##### Data extracts #####

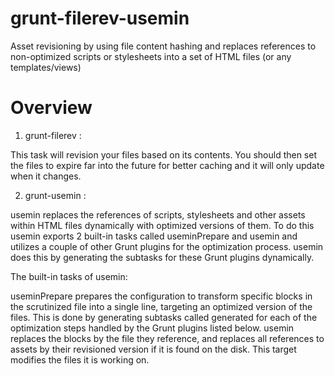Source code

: # grunt-filerev-usemin
Asset revisioning by using file content hashing and replaces references to non-optimized scripts or stylesheets into a set of HTML files (or any templates/views)

# Overview

1. grunt-filerev :

This task will revision your files based on its contents. You should then set the files to expire far into the future for better caching and it will only update when it changes.

2. grunt-usemin : 

usemin replaces the references of scripts, stylesheets and other assets within HTML files dynamically with optimized versions of them. To do this usemin exports 2 built-in tasks called useminPrepare and usemin and utilizes a couple of other Grunt plugins for the optimization process. usemin does this by generating the subtasks for these Grunt plugins dynamically.

The built-in tasks of usemin:

useminPrepare prepares the configuration to transform specific blocks in the scrutinized file into a single line, targeting an optimized version of the files. This is done by generating subtasks called generated for each of the optimization steps handled by the Grunt plugins listed below.
usemin replaces the blocks by the file they reference, and replaces all references to assets by their revisioned version if it is found on the disk. This target modifies the files it is working on.
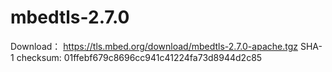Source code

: # mbedtls-2.7.0
Download： https://tls.mbed.org/download/mbedtls-2.7.0-apache.tgz
SHA-1 checksum: 01ffebf679c8696cc941c41224fa73d8944d2c85
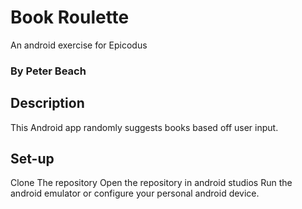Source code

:# Book Roulette
An android exercise for Epicodus 

### By Peter Beach

## Description

This Android app randomly suggests books based off user input.

## Set-up 

Clone The repository
Open the repository in android studios
Run the android emulator or configure your personal android device.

#####

§ Work item
Which of the lines above mention the word "references"? Pull those lines out.

§ Output of the task
Asset revisioning by using file content hashing and replaces references to non-optimized scripts or stylesheets into a set of HTML files (or any templates/views)
usemin replaces the references of scripts, stylesheets and other assets within HTML files dynamically with optimized versions of them. To do this usemin exports 2 built-in tasks called useminPrepare and usemin and utilizes a couple of other Grunt plugins for the optimization process. usemin does this by generating the subtasks for these Grunt plugins dynamically.
usemin replaces the blocks by the file they reference, and replaces all references to assets by their revisioned version if it is found on the disk. This target modifies the files it is working on.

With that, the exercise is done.